[Saved entries]

========================================

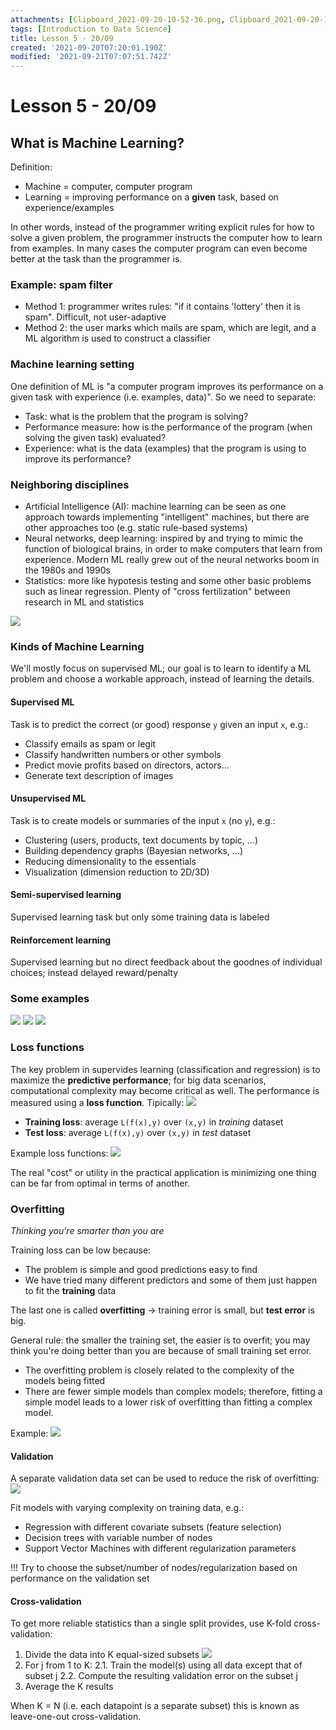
 ```yaml
---
attachments: [Clipboard_2021-09-20-10-52-36.png, Clipboard_2021-09-20-11-40-51.png, Clipboard_2021-09-21-09-54-04.png, Clipboard_2021-09-21-09-54-14.png, Clipboard_2021-09-21-09-54-25.png, Clipboard_2021-09-21-09-56-05.png, Clipboard_2021-09-21-10-02-24.png, Clipboard_2021-09-21-10-03-01.png, Clipboard_2021-09-21-10-05-39.png]
tags: [Introduction to Data Science]
title: Lesson 5 - 20/09
created: '2021-09-20T07:20:01.190Z'
modified: '2021-09-21T07:07:51.742Z'
---
```


# Lesson 5 - 20/09

## What is Machine Learning?

Definition:
- Machine = computer, computer program
- Learning = improving performance on a **given** task, based on experience/examples

In other words, instead of the programmer writing explicit rules for how to solve a given problem, the programmer instructs the computer how to learn from examples. In many cases the computer program can even become better at the task than the programmer is.

### Example: spam filter

- Method 1: programmer writes rules: "if it contains 'lottery' then it is spam". Difficult, not user-adaptive
- Method 2: the user marks which mails are spam, which are legit, and a ML algorithm is used to construct a classifier

### Machine learning setting

One definition of ML is "a computer program improves its performance on a given task with experience (i.e. examples, data)".
So we need to separate:
- Task: what is the problem that the program is solving?
- Performance measure: how is the performance of the program (when solving the given task) evaluated?
- Experience: what is the data (examples) that the program is using to improve its performance?

### Neighboring disciplines

- Artificial Intelligence (AI): machine learning can be seen as one approach towards implementing "intelligent" machines, but there are other approaches too (e.g. static rule-based systems)
- Neural networks, deep learning: inspired by and trying to mimic the function of biological brains, in order to make computers that learn from experience. Modern ML really grew out of the neural networks boom in the 1980s and 1990s
- Statistics: more like hypotesis testing and some other basic problems such as linear regression. Plenty of "cross fertilization" between research in ML and statistics

![](@attachment/Clipboard_2021-09-20-10-52-36.png)

### Kinds of Machine Learning

We'll mostly focus on supervised ML; our goal is to learn to identify a ML problem and choose a workable approach, instead of learning the details.

#### Supervised ML

Task is to predict the correct (or good) response `y` given an input `x`, e.g.:
- Classify emails as spam or legit
- Classify handwritten numbers or other symbols
- Predict movie profits based on directors, actors...
- Generate text description of images

#### Unsupervised ML

Task is to create models or summaries of the input `x` (no `y`), e.g.:
- Clustering (users, products, text documents by topic, ...)
- Building dependency graphs (Bayesian networks, ...)
- Reducing dimensionality to the essentials
- Visualization (dimension reduction to 2D/3D)

#### Semi-supervised learning

Supervised learning task but only some training data is labeled

#### Reinforcement learning

Supervised learning but no direct feedback about the goodnes of individual choices; instead delayed reward/penalty

### Some examples

![](@attachment/Clipboard_2021-09-21-09-54-04.png)
![](@attachment/Clipboard_2021-09-21-09-54-14.png)
![](@attachment/Clipboard_2021-09-21-09-54-25.png)


### Loss functions

The key problem in supervides learning (classification and regression) is to maximize the **predictive performance**; for big data scenarios, computational complexity may become critical as well.
The performance is measured using a **loss function**. Tipically:
![](@attachment/Clipboard_2021-09-21-09-56-05.png)

- **Training loss**: average `L(f(x),y)` over `(x,y)` in _training_ dataset
- **Test loss**: average `L(f(x),y)` over `(x,y)` in _test_ dataset

Example loss functions:
![](@attachment/Clipboard_2021-09-20-11-40-51.png)

The real "cost" or utility in the practical application is minimizing one thing can be far from optimal in terms of another.

### Overfitting
_Thinking you're smarter than you are_

Training loss can be low because:
- The problem is simple and good predictions easy to find
- We have tried many different predictors and some of them just happen to fit the **training** data

The last one is called **overfitting** -> training error is small, but **test error** is big.

General rule: the smaller the training set, the easier is to overfit; you may think you're doing better than you are because of small training set error.

- The overfitting problem is closely related to the complexity of the models being fitted
- There are fewer simple models than complex models; therefore, fitting a simple model leads to a lower risk of overfitting than fitting a complex model.

Example:
![](@attachment/Clipboard_2021-09-21-10-02-24.png)

#### Validation

A separate validation data set can be used to reduce the risk of overfitting:
![](@attachment/Clipboard_2021-09-21-10-03-01.png)

Fit models with varying complexity on training data, e.g.:
- Regression with different covariate subsets (feature selection)
- Decision trees with variable number of nodes
- Support Vector Machines with different regularization parameters

!!! Try to choose the subset/number of nodes/regularization based on performance on the validation set

#### Cross-validation

To get more reliable statistics than a single split provides, use K-fold cross-validation:
1. Divide the data into K equal-sized subsets
  ![](@attachment/Clipboard_2021-09-21-10-05-39.png)
2. For j from 1 to K:
  2.1. Train the model(s) using all data except that of subset j
  2.2. Compute the resulting validation error on the subset j
3. Average the K results

When K = N (i.e. each datapoint is a separate subset) this is known as leave-one-out cross-validation.


















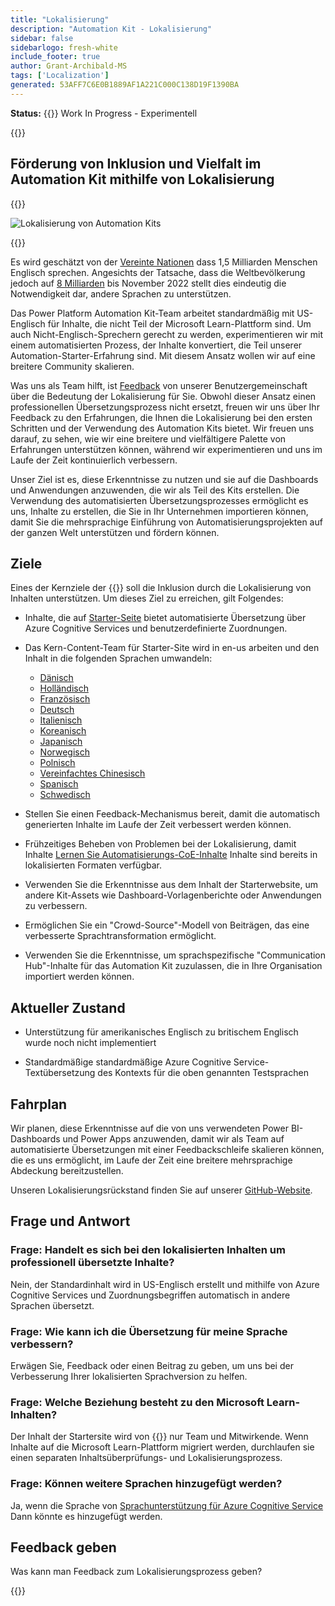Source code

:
 ```yaml
---
title: "Lokalisierung"
description: "Automation Kit - Lokalisierung"
sidebar: false
sidebarlogo: fresh-white
include_footer: true
author: Grant-Archibald-MS
tags: ['Localization']
generated: 53AFF7C6E0B1889AF1A221C000C138D19F1390BA
---
```


**Status:** {{<externalImage src="https://github.githubassets.com/images/icons/emoji/unicode/1f6a7.png" size="16x16" text="Construction Icon">}} Work In Progress - Experimentell

{{<toc>}}

## Förderung von Inklusion und Vielfalt im Automation Kit mithilfe von Lokalisierung

{{<border>}}

![Lokalisierung von Automation Kits](/images/automation-kit-localization.png)

{{</border>}}

Es wird geschätzt von der [Vereinte Nationen](https://hr.un.org/unhq/languages/english) dass 1,5 Milliarden Menschen Englisch sprechen. Angesichts der Tatsache, dass die Weltbevölkerung jedoch auf [8 Milliarden](https://www.un.org/en/desa/world-population-reach-8-billion-15-november-2022) bis November 2022 stellt dies eindeutig die Notwendigkeit dar, andere Sprachen zu unterstützen.

Das Power Platform Automation Kit-Team arbeitet standardmäßig mit US-Englisch für Inhalte, die nicht Teil der Microsoft Learn-Plattform sind. Um auch Nicht-Englisch-Sprechern gerecht zu werden, experimentieren wir mit einem automatisierten Prozess, der Inhalte konvertiert, die Teil unserer Automation-Starter-Erfahrung sind. Mit diesem Ansatz wollen wir auf eine breitere Community skalieren.

Was uns als Team hilft, ist [Feedback](/de#provide-feedback) von unserer Benutzergemeinschaft über die Bedeutung der Lokalisierung für Sie. Obwohl dieser Ansatz einen professionellen Übersetzungsprozess nicht ersetzt, freuen wir uns über Ihr Feedback zu den Erfahrungen, die Ihnen die Lokalisierung bei den ersten Schritten und der Verwendung des Automation Kits bietet. Wir freuen uns darauf, zu sehen, wie wir eine breitere und vielfältigere Palette von Erfahrungen unterstützen können, während wir experimentieren und uns im Laufe der Zeit kontinuierlich verbessern.

Unser Ziel ist es, diese Erkenntnisse zu nutzen und sie auf die Dashboards und Anwendungen anzuwenden, die wir als Teil des Kits erstellen. Die Verwendung des automatisierten Übersetzungsprozesses ermöglicht es uns, Inhalte zu erstellen, die Sie in Ihr Unternehmen importieren können, damit Sie die mehrsprachige Einführung von Automatisierungsprojekten auf der ganzen Welt unterstützen und fördern können.

## Ziele

Eines der Kernziele der {{<product-name>}} soll die Inklusion durch die Lokalisierung von Inhalten unterstützen. Um dieses Ziel zu erreichen, gilt Folgendes:

- Inhalte, die auf [Starter-Seite](https://aka.ms/ak4pp/starter) bietet automatisierte Übersetzung über Azure Cognitive Services und benutzerdefinierte Zuordnungen.

- Das Kern-Content-Team für Starter-Site wird in en-us arbeiten und den Inhalt in die folgenden Sprachen umwandeln:

  - [Dänisch](https://microsoft.github.io/powercat-automation-kit/da/)
  - [Holländisch](https://microsoft.github.io/powercat-automation-kit/nl/)
  - [Französisch](https://microsoft.github.io/powercat-automation-kit/fr/)
  - [Deutsch](https://microsoft.github.io/powercat-automation-kit/de/) 
  - [Italienisch](https://microsoft.github.io/powercat-automation-kit/it/)
  - [Koreanisch](https://microsoft.github.io/powercat-automation-kit/ko/)
  - [Japanisch](https://microsoft.github.io/powercat-automation-kit/ja/)
  - [Norwegisch](https://microsoft.github.io/powercat-automation-kit/nb/)
  - [Polnisch](https://microsoft.github.io/powercat-automation-kit/pl/)
  - [Vereinfachtes Chinesisch](https://microsoft.github.io/powercat-automation-kit/zh-hans)
  - [Spanisch](https://microsoft.github.io/powercat-automation-kit/es/)
  - [Schwedisch](https://microsoft.github.io/powercat-automation-kit/sv/)

- Stellen Sie einen Feedback-Mechanismus bereit, damit die automatisch generierten Inhalte im Laufe der Zeit verbessert werden können.

- Frühzeitiges Beheben von Problemen bei der Lokalisierung, damit Inhalte [Lernen Sie Automatisierungs-CoE-Inhalte](https://aka.ms/AutomationCoE) Inhalte sind bereits in lokalisierten Formaten verfügbar.

- Verwenden Sie die Erkenntnisse aus dem Inhalt der Starterwebsite, um andere Kit-Assets wie Dashboard-Vorlagenberichte oder Anwendungen zu verbessern.

- Ermöglichen Sie ein "Crowd-Source"-Modell von Beiträgen, das eine verbesserte Sprachtransformation ermöglicht.

- Verwenden Sie die Erkenntnisse, um sprachspezifische "Communication Hub"-Inhalte für das Automation Kit zuzulassen, die in Ihre Organisation importiert werden können.

## Aktueller Zustand

- Unterstützung für amerikanisches Englisch zu britischem Englisch wurde noch nicht implementiert

- Standardmäßige standardmäßige Azure Cognitive Service-Textübersetzung des Kontexts für die oben genannten Testsprachen

## Fahrplan

Wir planen, diese Erkenntnisse auf die von uns verwendeten Power BI-Dashboards und Power Apps anzuwenden, damit wir als Team auf automatisierte Übersetzungen mit einer Feedbackschleife skalieren können, die es uns ermöglicht, im Laufe der Zeit eine breitere mehrsprachige Abdeckung bereitzustellen.

Unseren Lokalisierungsrückstand finden Sie auf unserer [GitHub-Website](https://github.com/microsoft/powercat-automation-kit/issues?q=is%3Aopen+is%3Aissue+label%3Alocalization).

## Frage und Antwort

### **Frage:** Handelt es sich bei den lokalisierten Inhalten um professionell übersetzte Inhalte?

Nein, der Standardinhalt wird in US-Englisch erstellt und mithilfe von Azure Cognitive Services und Zuordnungsbegriffen automatisch in andere Sprachen übersetzt.

### **Frage:** Wie kann ich die Übersetzung für meine Sprache verbessern?

Erwägen Sie, Feedback oder einen Beitrag zu geben, um uns bei der Verbesserung Ihrer lokalisierten Sprachversion zu helfen.

### **Frage:** Welche Beziehung besteht zu den Microsoft Learn-Inhalten?

Der Inhalt der Startersite wird von {{<product-name>}} nur Team und Mitwirkende. Wenn Inhalte auf die Microsoft Learn-Plattform migriert werden, durchlaufen sie einen separaten Inhaltsüberprüfungs- und Lokalisierungsprozess.

### **Frage:** Können weitere Sprachen hinzugefügt werden?

Ja, wenn die Sprache von [Sprachunterstützung für Azure Cognitive Service](https://learn.microsoft.com/azure/cognitive-services/language-support) Dann könnte es hinzugefügt werden.

## Feedback geben

Was kann man Feedback zum Lokalisierungsprozess geben?

{{<questions name="/content/de/localization.json" completed="Vielen Dank für das Ausfüllen der Fragen" showNavigationButtons="false" locale="de">}}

========================================

Every line above that holds the word "lokalisierten" should be copied out.

- Frühzeitiges Beheben von Problemen bei der Lokalisierung, damit Inhalte [Lernen Sie Automatisierungs-CoE-Inhalte](https://aka.ms/AutomationCoE) Inhalte sind bereits in lokalisierten Formaten verfügbar.
### **Frage:** Handelt es sich bei den lokalisierten Inhalten um professionell übersetzte Inhalte?
Erwägen Sie, Feedback oder einen Beitrag zu geben, um uns bei der Verbesserung Ihrer lokalisierten Sprachversion zu helfen.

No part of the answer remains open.